Please use this identifier to cite or link to this item: http://hdl.handle.net/10397/24463
Title: Simultaneous numerical simulation of nano and fine particle coagulation and dispersion in a round jet
Authors: Chan, TL 
Lin, JZ
Zhou, K
Chan, CK 
Keywords: Coagulation
Dispersion
Fine particles
Nanoparticles
Round jet
Issue Date: 2006
Publisher: Pergamon Press
Source: Journal of aerosol science, 2006, v. 37, no. 11, p. 1545-1561 How to cite?
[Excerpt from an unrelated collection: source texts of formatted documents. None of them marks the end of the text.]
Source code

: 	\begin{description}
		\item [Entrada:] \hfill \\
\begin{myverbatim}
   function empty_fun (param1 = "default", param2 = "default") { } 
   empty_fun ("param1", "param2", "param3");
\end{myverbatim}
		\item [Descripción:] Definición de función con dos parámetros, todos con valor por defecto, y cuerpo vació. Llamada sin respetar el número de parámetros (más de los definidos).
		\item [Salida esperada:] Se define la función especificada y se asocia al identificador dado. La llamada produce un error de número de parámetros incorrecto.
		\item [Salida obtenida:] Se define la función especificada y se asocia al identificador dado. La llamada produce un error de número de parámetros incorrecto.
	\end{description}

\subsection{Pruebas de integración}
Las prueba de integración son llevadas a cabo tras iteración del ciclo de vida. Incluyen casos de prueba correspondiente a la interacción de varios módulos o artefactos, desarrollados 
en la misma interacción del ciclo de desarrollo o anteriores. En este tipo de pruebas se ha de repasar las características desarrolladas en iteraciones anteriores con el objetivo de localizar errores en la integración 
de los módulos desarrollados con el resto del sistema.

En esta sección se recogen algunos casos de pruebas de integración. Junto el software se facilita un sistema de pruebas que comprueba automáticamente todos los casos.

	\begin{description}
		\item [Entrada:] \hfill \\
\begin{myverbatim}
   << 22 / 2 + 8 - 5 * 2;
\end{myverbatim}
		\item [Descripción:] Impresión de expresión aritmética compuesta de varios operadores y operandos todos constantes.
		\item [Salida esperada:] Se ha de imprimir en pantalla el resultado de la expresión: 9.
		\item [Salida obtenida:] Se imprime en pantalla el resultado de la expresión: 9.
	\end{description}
Journal: Journal of aerosol science 
Abstract: The discrete vortex method coupled with the particle-tracking and moment methods have been used to calculate the trajectories of individual nano and fine particles undergoing the coagulation and dispersion in a round jet. The results show that the Stokes number plays an important role in the dispersion of fine particles. The radial dispersion of fine particles for the wavenumber of 5 is the largest when an azimuthal perturbation is introduced to its flow. However, the width of particle dispersion is not always proportional to the amplitude of the azimuthal perturbation. As the round jet flow develops, the mass concentration of nanoparticles within the jet core decreases continuously. The number concentration of nanoparticle decreases rapidly near the jet exit, then decreases slowly in the far field until an asymptotic state is attained. Both the polydispersity and diameter of nanoparticle increase, the rate of increase for the former is the largest near the jet exit, and the largest particles are found near the jet core. The particle diameter is relatively constant across the width of the jet within and outside the jet core except the region near the interface of the jet and the outside. The standard deviation of nanoparticle size distribution increases at the jet exit, approaching slowly at an asymptotic value in the jet core. The minimum and maximum of standard deviation appear between the jet core and edge, and at the jet centerline, respectively. The region of mixing of nanoparticles becomes narrower, however, the particle number concentration grows with increasing Schmidt number. The particle size increases along the radial direction with increasing Damkohler number, and the standard deviation does not change when the Damkohler number is monotonous.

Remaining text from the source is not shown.